Dataset entries:
·····

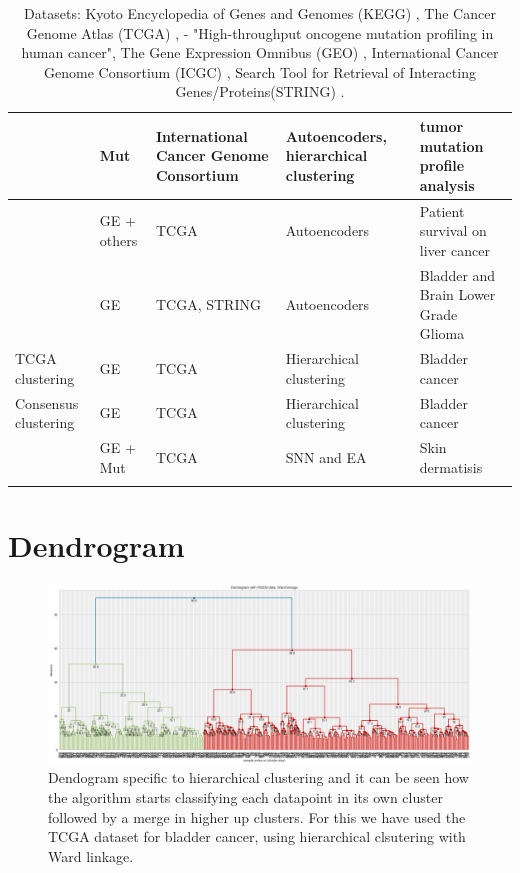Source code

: \begin{appendices}
\begin{small}
\begin{longtable}[!h]{|p{2.0cm}|p{2.5cm}|p{3.5cm}|p{3.0cm}|p{5.5cm}|}
          \citet{Palazzo2019-hx} & Mut & International Cancer Genome Consortium & Autoencoders, hierarchical clustering & tumor mutation profile analysis \\ \hline
          \citet{Chaudhary2018-qj} & GE + others & TCGA & Autoencoders & Patient survival on liver cancer \\ \hline
          \citet{Ma2019-hk} & GE & TCGA, STRING & Autoencoders &  Bladder and Brain Lower Grade Glioma \\ \hline
          TCGA clustering & GE & TCGA & Hierarchical clustering & Bladder cancer  \\ \hline
          Consensus clustering & GE & TCGA & Hierarchical clustering & Bladder cancer \\ \hline
          \citet{Capecci2020-uj} & GE + Mut & TCGA & SNN and EA & Skin dermatisis  \\ \hline
      \caption{Datasets: Kyoto Encyclopedia of Genes and Genomes (KEGG) \cite{Kanehisa2017-wj}, The Cancer Genome Atlas (TCGA) \cite{Tcga2018-sj}, \citet{Thomas2007-yj} - "High-throughput oncogene mutation profiling in human cancer", The Gene Expression Omnibus (GEO) \cite{ Clough2016-zc, Davis2007-at}, International Cancer Genome Consortium (ICGC) \cite{International_Cancer_Genome_Consortium2010-ca}, Search Tool for Retrieval of Interacting Genes/Proteins(STRING) \cite{Szklarczyk2019-pu}. } 
      \label{tab:approaches}
      \end{longtable}
    \end{small}


\section{Dendrogram} \label{ap:dendogram}


\begin{figure}[!htb]                                  
    \centering\includegraphics[width=1.0\textwidth,height=1.0\textheight,keepaspectratio]{Images/Clustering/dendogram.png}
      \caption{Dendogram specific to hierarchical clustering and it can be seen how the algorithm starts classifying each datapoint in its own cluster followed by a merge in higher up clusters. For this we have used the TCGA dataset for bladder cancer, using hierarchical clsutering with Ward linkage.}
      \label{fig:dendogram}
  \end{figure}
  \FloatBarrier




\end{appendices}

·····

Retype exactly, and only, the lines above from the one where "analysis \\ \hline" occurs up to and including the one where "TCGA clustering &" occurs.

          \citet{Palazzo2019-hx} & Mut & International Cancer Genome Consortium & Autoencoders, hierarchical clustering & tumor mutation profile analysis \\ \hline
          \citet{Chaudhary2018-qj} & GE + others & TCGA & Autoencoders & Patient survival on liver cancer \\ \hline
          \citet{Ma2019-hk} & GE & TCGA, STRING & Autoencoders &  Bladder and Brain Lower Grade Glioma \\ \hline
          TCGA clustering & GE & TCGA & Hierarchical clustering & Bladder cancer  \\ \hline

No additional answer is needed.